Plain-text document sources:
= Beginning of Section =

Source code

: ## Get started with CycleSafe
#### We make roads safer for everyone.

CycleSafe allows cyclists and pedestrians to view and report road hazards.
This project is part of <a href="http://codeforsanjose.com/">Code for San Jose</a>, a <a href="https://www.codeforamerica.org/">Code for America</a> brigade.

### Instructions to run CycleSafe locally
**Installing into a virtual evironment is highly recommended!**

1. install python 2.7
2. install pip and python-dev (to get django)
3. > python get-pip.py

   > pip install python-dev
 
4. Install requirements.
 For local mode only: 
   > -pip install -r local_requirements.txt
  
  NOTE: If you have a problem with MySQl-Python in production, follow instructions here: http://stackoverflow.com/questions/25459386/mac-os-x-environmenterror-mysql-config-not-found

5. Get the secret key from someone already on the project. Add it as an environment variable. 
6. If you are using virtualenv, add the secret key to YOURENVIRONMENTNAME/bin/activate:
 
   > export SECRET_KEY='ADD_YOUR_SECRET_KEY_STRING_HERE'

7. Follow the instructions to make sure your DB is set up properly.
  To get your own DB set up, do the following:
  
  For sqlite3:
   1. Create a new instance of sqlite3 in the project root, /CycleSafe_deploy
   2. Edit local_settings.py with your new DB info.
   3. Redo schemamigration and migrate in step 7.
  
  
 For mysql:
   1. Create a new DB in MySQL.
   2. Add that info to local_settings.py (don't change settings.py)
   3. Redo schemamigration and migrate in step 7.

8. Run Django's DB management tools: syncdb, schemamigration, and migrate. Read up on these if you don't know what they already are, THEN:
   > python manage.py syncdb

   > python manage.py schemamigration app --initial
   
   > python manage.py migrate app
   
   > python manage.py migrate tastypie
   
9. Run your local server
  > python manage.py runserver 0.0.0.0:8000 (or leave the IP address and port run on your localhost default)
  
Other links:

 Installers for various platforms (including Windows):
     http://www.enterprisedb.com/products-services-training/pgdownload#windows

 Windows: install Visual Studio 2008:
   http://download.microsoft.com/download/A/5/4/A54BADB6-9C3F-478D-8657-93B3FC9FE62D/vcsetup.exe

= End of Section =

Which lines should be output? Exactly those from the first line of the data through the line containing "Installers for various", inclusive.

Source code

: ## Get started with CycleSafe
#### We make roads safer for everyone.

CycleSafe allows cyclists and pedestrians to view and report road hazards.
This project is part of <a href="http://codeforsanjose.com/">Code for San Jose</a>, a <a href="https://www.codeforamerica.org/">Code for America</a> brigade.

### Instructions to run CycleSafe locally
**Installing into a virtual evironment is highly recommended!**

1. install python 2.7
2. install pip and python-dev (to get django)
3. > python get-pip.py

   > pip install python-dev
 
4. Install requirements.
 For local mode only: 
   > -pip install -r local_requirements.txt
  
  NOTE: If you have a problem with MySQl-Python in production, follow instructions here: http://stackoverflow.com/questions/25459386/mac-os-x-environmenterror-mysql-config-not-found

5. Get the secret key from someone already on the project. Add it as an environment variable. 
6. If you are using virtualenv, add the secret key to YOURENVIRONMENTNAME/bin/activate:
 
   > export SECRET_KEY='ADD_YOUR_SECRET_KEY_STRING_HERE'

7. Follow the instructions to make sure your DB is set up properly.
  To get your own DB set up, do the following:
  
  For sqlite3:
   1. Create a new instance of sqlite3 in the project root, /CycleSafe_deploy
   2. Edit local_settings.py with your new DB info.
   3. Redo schemamigration and migrate in step 7.
  
  
 For mysql:
   1. Create a new DB in MySQL.
   2. Add that info to local_settings.py (don't change settings.py)
   3. Redo schemamigration and migrate in step 7.

8. Run Django's DB management tools: syncdb, schemamigration, and migrate. Read up on these if you don't know what they already are, THEN:
   > python manage.py syncdb

   > python manage.py schemamigration app --initial
   
   > python manage.py migrate app
   
   > python manage.py migrate tastypie
   
9. Run your local server
  > python manage.py runserver 0.0.0.0:8000 (or leave the IP address and port run on your localhost default)
  
Other links:

 Installers for various platforms (including Windows):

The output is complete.